Problem details — In the copy, include no images. Reproduce the entries exactly.

Dataset entries —
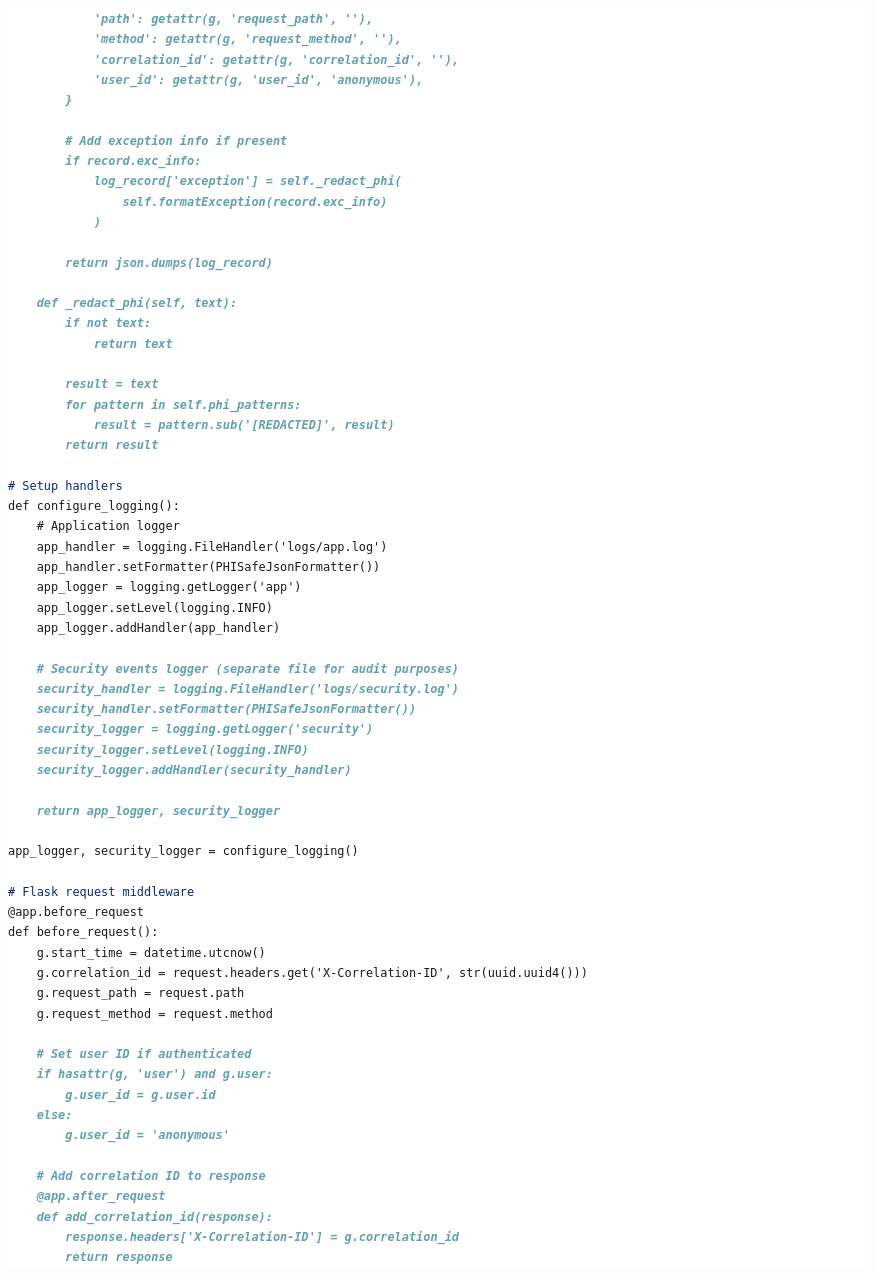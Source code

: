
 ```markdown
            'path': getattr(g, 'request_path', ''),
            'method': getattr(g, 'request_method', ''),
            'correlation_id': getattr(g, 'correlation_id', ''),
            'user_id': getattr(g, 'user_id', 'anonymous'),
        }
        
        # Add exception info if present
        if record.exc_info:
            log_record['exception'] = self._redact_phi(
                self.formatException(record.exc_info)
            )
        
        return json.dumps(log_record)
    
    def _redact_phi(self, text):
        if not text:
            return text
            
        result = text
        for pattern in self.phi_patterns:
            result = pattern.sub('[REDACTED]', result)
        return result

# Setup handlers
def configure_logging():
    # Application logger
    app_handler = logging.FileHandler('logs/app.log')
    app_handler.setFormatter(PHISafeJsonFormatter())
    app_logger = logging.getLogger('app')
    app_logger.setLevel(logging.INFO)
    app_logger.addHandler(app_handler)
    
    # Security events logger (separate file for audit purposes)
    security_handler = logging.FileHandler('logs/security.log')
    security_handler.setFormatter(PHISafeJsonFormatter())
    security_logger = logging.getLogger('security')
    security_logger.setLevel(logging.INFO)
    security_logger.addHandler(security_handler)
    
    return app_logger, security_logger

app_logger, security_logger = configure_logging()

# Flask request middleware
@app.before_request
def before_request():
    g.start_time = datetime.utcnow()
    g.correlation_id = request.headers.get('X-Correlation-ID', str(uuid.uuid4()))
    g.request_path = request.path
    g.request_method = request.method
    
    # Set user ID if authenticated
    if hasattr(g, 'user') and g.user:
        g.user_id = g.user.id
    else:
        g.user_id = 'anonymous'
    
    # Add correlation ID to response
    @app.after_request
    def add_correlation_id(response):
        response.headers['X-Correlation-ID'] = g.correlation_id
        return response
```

Worked solution —
Source code

:
 ```markdown
            'path': getattr(g, 'request_path', ''),
            'method': getattr(g, 'request_method', ''),
            'correlation_id': getattr(g, 'correlation_id', ''),
            'user_id': getattr(g, 'user_id', 'anonymous'),
        }
        
        # Add exception info if present
        if record.exc_info:
            log_record['exception'] = self._redact_phi(
                self.formatException(record.exc_info)
            )
        
        return json.dumps(log_record)
    
    def _redact_phi(self, text):
        if not text:
            return text
            
        result = text
        for pattern in self.phi_patterns:
            result = pattern.sub('[REDACTED]', result)
        return result

# Setup handlers
def configure_logging():
    # Application logger
    app_handler = logging.FileHandler('logs/app.log')
    app_handler.setFormatter(PHISafeJsonFormatter())
    app_logger = logging.getLogger('app')
    app_logger.setLevel(logging.INFO)
    app_logger.addHandler(app_handler)
    
    # Security events logger (separate file for audit purposes)
    security_handler = logging.FileHandler('logs/security.log')
    security_handler.setFormatter(PHISafeJsonFormatter())
    security_logger = logging.getLogger('security')
    security_logger.setLevel(logging.INFO)
    security_logger.addHandler(security_handler)
    
    return app_logger, security_logger

app_logger, security_logger = configure_logging()

# Flask request middleware
@app.before_request
def before_request():
    g.start_time = datetime.utcnow()
    g.correlation_id = request.headers.get('X-Correlation-ID', str(uuid.uuid4()))
    g.request_path = request.path
    g.request_method = request.method
    
    # Set user ID if authenticated
    if hasattr(g, 'user') and g.user:
        g.user_id = g.user.id
    else:
        g.user_id = 'anonymous'
    
    # Add correlation ID to response
    @app.after_request
    def add_correlation_id(response):
        response.headers['X-Correlation-ID'] = g.correlation_id
        return response
```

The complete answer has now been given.